Upon considering the work of Eric Weil (born in Parchim, Germany, 1904, dead in Niza, France, 1977), especially the three volumes that constitute the fundamental core of his thought (Kirscher 1989)—Logique de la philosophie (1950), Philosophie politique (1956), and Philosophie morale (1961)—there persists the following question that plagued so many of his first readers: Are we dealing with a discourse of the Kantian or Hegelian sort? Does the systematic (scientific) pretension of Weil’s philosophy (Weil 1970) respond more to an idealist transcendental model or to a categorial one? This problem led the Jesuit Pierre-Jean Labarrière to speak of an “inactuality” (inactualité) of Weil’s thought that, to be sure, takes up quite seriously the Hegelian system, but, in the same reflexive effort, seeks to sublate it by returning to the Kant of the finite things, that Kant who sees in the noncoincidence [End Page 195] between freedom and reason the essential space that allows for the understanding of finitude (Jarczyk and Labarrière 1996).

Additionally, this inactuality has been a source of ignorant and abstract interpretations. In the French philosophical scene of the twentieth century, Weil appears as a rather misunderstood, poorly studied, and even ignored author (e.g., Descombes 1979). All those authors that tried to think—whether from the perspective of Marx, Heidegger, Nietzsche, or Freud—the rupture between thought in the contemporary world and Hegel’s philosophy (considered, according to Kojève, as the philosophy that fully realized reason) had not suspected that there could be another way of reflection. That is, one can critique Hegel but also understand him; in other words, it is not necessary to renounce systematic discourse to confront and critique the philosopher who finalizes it. In this project, Weil wants to maintain a philosophical relation with Hegel (as he does with Aristotle, Kant, and with many others in the Western philosophical tradition), not a violent relation, indifferent, ironic, or deconstructive. Weil aims to sublate Hegel but without renouncing discursive and systematic philosophy, without losing hope in the role that reason continues to play in history.

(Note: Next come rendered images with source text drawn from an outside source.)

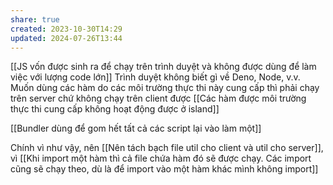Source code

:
```yaml
---
share: true
created: 2023-10-30T14:29
updated: 2024-07-26T13:44
---
```

[[JS vốn được sinh ra để chạy trên trình duyệt và không được dùng để làm việc với lượng code lớn]]
Trình duyệt không biết gì về Deno, Node, v.v. Muốn dùng các hàm do các môi trường thực thi này cung cấp thì phải chạy trên server chứ không chạy trên client được
[[Các hàm được môi trường thực thi cung cấp không hoạt động được ở island]]

[[Bundler dùng để gom hết tất cả các script lại vào làm một]]

Chính vì như vậy, nên [[Nên tách bạch file util cho client và util cho server]], vì [[Khi import một hàm thì cả file chứa hàm đó sẽ được chạy. Các import cũng sẽ chạy theo, dù là để import vào một hàm khác mình không import]]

The precarious relation between Weil and Derrida can fall within this context. Situating and understanding this relation properly will allow for a better analysis of the Weilean pretension to sublate Hegel, which is precisely what the author of “Violence et Métaphysique” fails to see. Furthermore, this standpoint will make possible a closer examination of the possible convergences and the quite real divergences between the two philosophers.

Derrida contra Weil

The relationship, in terms of textual references, between Derrida and Weil is minimal. Weil never mentions Derrida in his writings and, given the moment in which he was academically active, it is unlikely that he was familiar with Derrida’s first works. For his part, Derrida pays little attention to Weil and refers to him only in a marginal way that reveals, more than anything, his evident lack of interest rather than a critical stance concerning his thought or some given work. Derrida’s most important reference to the author of Logique [End Page 196] de la philosophie appears in a footnote in “Violence et Métaphysique” (from the year 1964, reedited in Derrida 1967, 117–228). It is well known that Derrida in this essay lays the foundations for a dialogue with Lévinas that will carry on for the rest of his intellectual life. In this essay, Derrida pays homage to Lévinas’s philosophical project given that he recognizes in the latter’s work both a critical questioning of the Greek foundations of Western philosophy as well as that Lévinas aims to open up philosophy to another origin. However, at the same time, Derrida questions his discursive strategy. In effect, according to Derrida, by preferring the conceptual and discursive problem of philosophy, Lévinas fails to free himself from the greater problem to which he should have directed his attention: namely, the problem of language. Furthermore, and for the same reason, Derrida claims that Lévinas fails to see that infinite and absolute alterity cannot...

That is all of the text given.